Stored records:

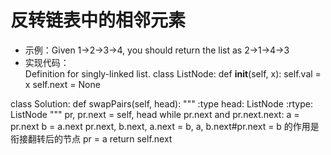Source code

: # 反转链表中的相邻元素
- 示例：Given 1->2->3->4, you should return the list as 2->1->4->3
- 实现代码：  
Definition for singly-linked list.
   class ListNode:
     def __init__(self, x):
         self.val = x
         self.next = None 

class Solution:
    def swapPairs(self, head):
        """
        :type head: ListNode
        :rtype: ListNode
        """
        pr, pr.next = self, head
        while pr.next and pr.next.next:
          a = pr.next
          b = a.next
          pr.next, b.next, a.next = b, a, b.next#pr.next = b 的作用是衔接翻转后的节点
          pr = a
        return self.next 
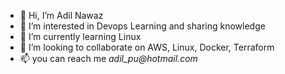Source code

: - 👋 Hi, I’m Adil Nawaz
- 👀 I’m interested in Devops Learning and sharing knowledge
- 🌱 I’m currently learning Linux
- 💞️ I’m looking to collaborate on AWS, Linux, Docker, Terraform
- 📫 you can reach me _adil_pu@hotmail.com_
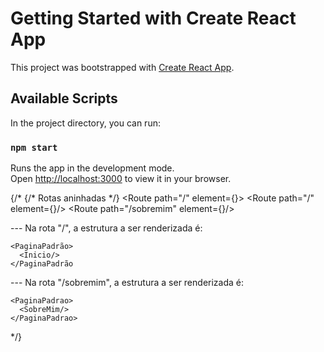 # Getting Started with Create React App

This project was bootstrapped with [Create React App](https://github.com/facebook/create-react-app).

## Available Scripts

In the project directory, you can run:

### `npm start`

Runs the app in the development mode.\
Open [http://localhost:3000](http://localhost:3000) to view it in your browser.

{/*
  {/* Rotas aninhadas */}
  <Route path="/" element={<PaginaPadrao/>}>
    <Route path="/" element={<Inicio/>}/>
    <Route path="/sobremim" element={<SobreMim/>}/>
  </Route>

  --- Na rota "/", a estrutura a ser renderizada é:
  
    <PaginaPadrão>
      <Inicio/>
    </PaginaPadrão
  --- Na rota "/sobremim", a estrutura a ser renderizada é:
  
    <PaginaPadrao>
      <SobreMim/>
    </PaginaPadrao>
*/}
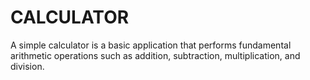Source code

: # CALCULATOR
A simple calculator is a basic application that performs fundamental arithmetic operations such as addition, subtraction, multiplication, and division.
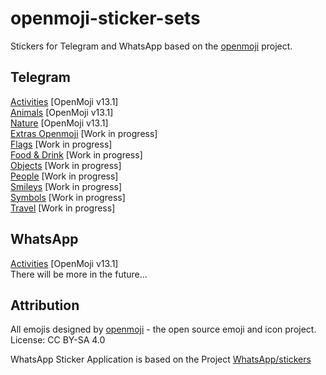 # openmoji-sticker-sets
Stickers for Telegram and WhatsApp based on the [openmoji](https://github.com/hfg-gmuend/openmoji) project.  

## Telegram  
[Activities](https://t.me/addstickers/OpenMojiActivities) [OpenMoji v13.1]  
[Animals](https://t.me/addstickers/OpenMojiAnimals) [OpenMoji v13.1]   
[Nature](https://t.me/addstickers/OpenMojiNature) [OpenMoji v13.1]   
[Extras Openmoji](https://t.me/addstickers/OpenMojiExtras) [Work in progress]    
[Flags](https://t.me/addstickers/OpenMojiFlags) [Work in progress]  
[Food & Drink](https://t.me/addstickers/OpenMojiFood) [Work in progress]    
[Objects](https://t.me/addstickers/OpenMojiObjects) [Work in progress]  
[People](https://t.me/addstickers/OpenMojiPeople) [Work in progress]   
[Smileys](https://t.me/addstickers/OpenMojiSmileys) [Work in progress]  
[Symbols](https://t.me/addstickers/OpenMojiSymbols) [Work in progress]  
[Travel](https://t.me/addstickers/OpenMojiTravel) [Work in progress]  

## WhatsApp
[Activities](https://github.com/MEibenst/openmoji-sticker-sets/releases/download/v0.1.0-alpha/OpenMoji-StickerPack1.apk) [OpenMoji v13.1]   
There will be more in the future...

## Attribution
All emojis designed by [openmoji](https://github.com/hfg-gmuend/openmoji) - the open source emoji and icon project. License: CC BY-SA 4.0

WhatsApp Sticker Application is based on the Project [WhatsApp/stickers](https://github.com/WhatsApp/stickers)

# WHAT IS EXPECTED:
Where does the word "self" occur in the data? Copy every line that has it.

# SOLUTION TO THIS PROBLEM:
     def __init__(self, x):
         self.val = x
         self.next = None 
    def swapPairs(self, head):
        pr, pr.next = self, head
        return self.next 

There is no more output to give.